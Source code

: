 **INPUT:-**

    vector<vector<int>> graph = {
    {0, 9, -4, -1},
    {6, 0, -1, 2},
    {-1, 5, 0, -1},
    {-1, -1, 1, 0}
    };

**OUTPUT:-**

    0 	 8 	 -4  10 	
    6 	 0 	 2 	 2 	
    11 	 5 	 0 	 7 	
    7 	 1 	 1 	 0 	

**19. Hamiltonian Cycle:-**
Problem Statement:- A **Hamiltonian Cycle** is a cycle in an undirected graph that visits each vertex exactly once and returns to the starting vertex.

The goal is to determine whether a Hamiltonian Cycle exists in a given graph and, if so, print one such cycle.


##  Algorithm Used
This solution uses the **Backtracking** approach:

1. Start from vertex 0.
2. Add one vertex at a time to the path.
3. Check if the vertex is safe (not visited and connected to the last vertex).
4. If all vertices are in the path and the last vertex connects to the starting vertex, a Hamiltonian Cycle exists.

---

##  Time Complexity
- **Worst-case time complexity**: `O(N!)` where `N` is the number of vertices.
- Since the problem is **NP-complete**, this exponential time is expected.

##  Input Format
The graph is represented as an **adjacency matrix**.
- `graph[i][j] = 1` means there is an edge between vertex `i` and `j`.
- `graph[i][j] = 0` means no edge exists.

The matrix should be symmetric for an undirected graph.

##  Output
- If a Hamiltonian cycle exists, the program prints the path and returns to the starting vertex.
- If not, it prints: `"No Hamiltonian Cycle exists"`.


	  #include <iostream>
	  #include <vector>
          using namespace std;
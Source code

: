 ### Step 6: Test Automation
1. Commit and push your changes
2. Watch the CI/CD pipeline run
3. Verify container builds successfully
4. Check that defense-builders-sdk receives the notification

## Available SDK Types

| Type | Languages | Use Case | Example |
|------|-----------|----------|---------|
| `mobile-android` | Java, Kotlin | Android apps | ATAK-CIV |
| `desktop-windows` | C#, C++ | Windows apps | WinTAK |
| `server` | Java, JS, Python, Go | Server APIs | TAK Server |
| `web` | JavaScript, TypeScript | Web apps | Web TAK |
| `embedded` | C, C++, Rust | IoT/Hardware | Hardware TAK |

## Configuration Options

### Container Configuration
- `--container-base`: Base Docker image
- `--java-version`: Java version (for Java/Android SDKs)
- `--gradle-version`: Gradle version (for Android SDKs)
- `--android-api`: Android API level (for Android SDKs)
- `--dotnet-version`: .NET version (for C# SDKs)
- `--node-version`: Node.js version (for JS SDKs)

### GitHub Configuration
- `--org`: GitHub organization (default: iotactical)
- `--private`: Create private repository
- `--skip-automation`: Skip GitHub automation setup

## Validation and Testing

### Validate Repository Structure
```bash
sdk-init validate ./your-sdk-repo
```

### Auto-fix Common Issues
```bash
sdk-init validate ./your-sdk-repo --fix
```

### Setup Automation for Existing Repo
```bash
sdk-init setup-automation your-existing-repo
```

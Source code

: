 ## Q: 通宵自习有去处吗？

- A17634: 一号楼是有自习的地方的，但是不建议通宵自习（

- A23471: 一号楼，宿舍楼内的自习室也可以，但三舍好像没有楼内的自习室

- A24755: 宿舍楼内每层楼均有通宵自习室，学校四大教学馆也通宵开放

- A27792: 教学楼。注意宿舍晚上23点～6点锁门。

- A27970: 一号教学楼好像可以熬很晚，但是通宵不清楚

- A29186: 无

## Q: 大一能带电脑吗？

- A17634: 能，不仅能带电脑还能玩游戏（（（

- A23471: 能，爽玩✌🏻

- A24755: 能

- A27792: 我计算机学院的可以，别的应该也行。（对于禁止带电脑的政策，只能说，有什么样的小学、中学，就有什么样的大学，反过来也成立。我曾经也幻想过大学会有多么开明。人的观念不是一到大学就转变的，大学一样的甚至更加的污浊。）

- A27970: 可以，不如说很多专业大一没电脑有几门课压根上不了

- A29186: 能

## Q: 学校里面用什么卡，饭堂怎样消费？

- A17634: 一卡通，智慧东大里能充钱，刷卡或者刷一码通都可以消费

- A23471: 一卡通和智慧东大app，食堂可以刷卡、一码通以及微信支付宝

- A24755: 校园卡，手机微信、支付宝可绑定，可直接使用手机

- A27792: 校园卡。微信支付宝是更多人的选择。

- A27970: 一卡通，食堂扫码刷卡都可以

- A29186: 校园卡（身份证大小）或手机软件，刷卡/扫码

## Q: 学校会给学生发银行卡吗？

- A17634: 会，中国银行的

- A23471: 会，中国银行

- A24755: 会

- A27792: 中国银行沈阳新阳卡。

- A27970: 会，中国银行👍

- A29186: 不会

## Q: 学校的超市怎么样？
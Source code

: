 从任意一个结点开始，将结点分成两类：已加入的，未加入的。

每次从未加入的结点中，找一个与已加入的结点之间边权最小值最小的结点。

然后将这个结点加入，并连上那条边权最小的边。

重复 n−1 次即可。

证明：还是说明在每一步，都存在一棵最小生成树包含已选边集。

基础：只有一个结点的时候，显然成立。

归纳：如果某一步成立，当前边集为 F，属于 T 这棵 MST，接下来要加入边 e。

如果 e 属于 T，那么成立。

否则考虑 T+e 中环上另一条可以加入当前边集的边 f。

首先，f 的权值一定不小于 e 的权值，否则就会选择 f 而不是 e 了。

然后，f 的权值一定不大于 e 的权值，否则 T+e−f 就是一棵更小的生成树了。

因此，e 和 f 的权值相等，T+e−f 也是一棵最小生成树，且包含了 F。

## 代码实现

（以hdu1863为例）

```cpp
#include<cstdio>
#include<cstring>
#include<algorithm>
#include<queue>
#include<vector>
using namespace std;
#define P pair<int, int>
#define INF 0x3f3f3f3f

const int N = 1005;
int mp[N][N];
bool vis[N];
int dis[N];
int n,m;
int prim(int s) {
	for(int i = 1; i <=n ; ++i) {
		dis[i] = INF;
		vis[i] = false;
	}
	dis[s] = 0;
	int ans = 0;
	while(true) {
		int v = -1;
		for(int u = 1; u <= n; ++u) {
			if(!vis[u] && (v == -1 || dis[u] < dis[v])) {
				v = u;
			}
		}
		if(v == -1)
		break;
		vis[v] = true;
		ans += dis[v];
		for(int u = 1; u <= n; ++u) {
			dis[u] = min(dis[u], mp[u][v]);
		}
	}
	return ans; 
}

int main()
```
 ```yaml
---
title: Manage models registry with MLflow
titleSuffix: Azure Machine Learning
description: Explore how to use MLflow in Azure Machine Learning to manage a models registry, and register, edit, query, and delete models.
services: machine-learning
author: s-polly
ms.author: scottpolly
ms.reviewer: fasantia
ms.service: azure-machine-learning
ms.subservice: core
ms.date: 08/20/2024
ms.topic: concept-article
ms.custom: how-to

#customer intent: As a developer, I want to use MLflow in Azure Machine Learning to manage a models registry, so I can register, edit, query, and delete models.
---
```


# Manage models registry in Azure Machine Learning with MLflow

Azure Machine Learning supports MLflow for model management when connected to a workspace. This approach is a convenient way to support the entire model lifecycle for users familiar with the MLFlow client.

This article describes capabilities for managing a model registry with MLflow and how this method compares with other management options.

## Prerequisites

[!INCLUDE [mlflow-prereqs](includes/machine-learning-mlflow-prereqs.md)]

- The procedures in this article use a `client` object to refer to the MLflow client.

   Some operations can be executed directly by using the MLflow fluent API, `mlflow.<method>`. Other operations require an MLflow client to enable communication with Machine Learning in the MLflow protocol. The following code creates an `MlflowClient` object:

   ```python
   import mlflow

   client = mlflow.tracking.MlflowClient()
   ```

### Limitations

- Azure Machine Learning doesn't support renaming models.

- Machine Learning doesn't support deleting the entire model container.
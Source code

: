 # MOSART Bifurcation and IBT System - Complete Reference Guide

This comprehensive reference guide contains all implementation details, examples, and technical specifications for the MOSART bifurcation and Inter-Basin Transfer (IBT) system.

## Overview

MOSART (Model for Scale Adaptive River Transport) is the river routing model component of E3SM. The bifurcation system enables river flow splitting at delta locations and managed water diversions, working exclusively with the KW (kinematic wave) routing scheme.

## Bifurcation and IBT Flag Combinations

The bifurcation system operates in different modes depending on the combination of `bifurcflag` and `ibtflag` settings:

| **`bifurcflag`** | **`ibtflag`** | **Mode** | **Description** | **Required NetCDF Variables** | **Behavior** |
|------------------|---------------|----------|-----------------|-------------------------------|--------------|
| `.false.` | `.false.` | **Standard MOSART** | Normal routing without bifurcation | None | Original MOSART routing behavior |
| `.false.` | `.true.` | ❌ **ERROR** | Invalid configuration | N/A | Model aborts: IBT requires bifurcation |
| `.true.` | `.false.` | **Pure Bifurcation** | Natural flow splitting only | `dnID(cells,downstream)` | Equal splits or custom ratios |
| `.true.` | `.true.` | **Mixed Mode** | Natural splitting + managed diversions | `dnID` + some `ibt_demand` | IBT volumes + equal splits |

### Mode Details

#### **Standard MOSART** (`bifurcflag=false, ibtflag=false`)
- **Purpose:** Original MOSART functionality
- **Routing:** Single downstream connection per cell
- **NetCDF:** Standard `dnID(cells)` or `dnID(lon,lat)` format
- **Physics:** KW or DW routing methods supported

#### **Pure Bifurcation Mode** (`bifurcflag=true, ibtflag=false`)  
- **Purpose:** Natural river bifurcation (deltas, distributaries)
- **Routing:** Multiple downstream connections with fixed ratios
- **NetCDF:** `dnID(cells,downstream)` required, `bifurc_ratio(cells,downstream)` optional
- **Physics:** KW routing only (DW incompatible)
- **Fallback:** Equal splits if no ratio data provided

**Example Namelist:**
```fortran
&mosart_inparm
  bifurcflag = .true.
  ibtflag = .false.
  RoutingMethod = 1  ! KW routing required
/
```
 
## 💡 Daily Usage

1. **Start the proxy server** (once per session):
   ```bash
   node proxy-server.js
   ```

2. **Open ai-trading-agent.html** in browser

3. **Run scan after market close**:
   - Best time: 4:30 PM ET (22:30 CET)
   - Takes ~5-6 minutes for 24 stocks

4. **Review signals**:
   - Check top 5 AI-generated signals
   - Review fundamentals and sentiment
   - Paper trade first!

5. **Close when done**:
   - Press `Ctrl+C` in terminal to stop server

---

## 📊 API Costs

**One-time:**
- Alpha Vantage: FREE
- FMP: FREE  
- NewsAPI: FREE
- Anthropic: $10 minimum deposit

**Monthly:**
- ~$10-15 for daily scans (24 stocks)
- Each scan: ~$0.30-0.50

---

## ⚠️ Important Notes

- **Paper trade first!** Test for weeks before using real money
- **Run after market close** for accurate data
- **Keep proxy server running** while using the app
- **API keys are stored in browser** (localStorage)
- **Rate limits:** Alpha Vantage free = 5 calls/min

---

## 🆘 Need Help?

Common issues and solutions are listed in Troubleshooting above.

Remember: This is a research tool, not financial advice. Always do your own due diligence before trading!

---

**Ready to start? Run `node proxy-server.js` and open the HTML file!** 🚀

★ ★ ★ ★

Please copy out each line of the data in which the word "Natural" occurs.

-- RESULT FOR THIS EXERCISE --
| `.true.` | `.false.` | **Pure Bifurcation** | Natural flow splitting only | `dnID(cells,downstream)` | Equal splits or custom ratios |
| `.true.` | `.true.` | **Mixed Mode** | Natural splitting + managed diversions | `dnID` + some `ibt_demand` | IBT volumes + equal splits |
- **Purpose:** Natural river bifurcation (deltas, distributaries)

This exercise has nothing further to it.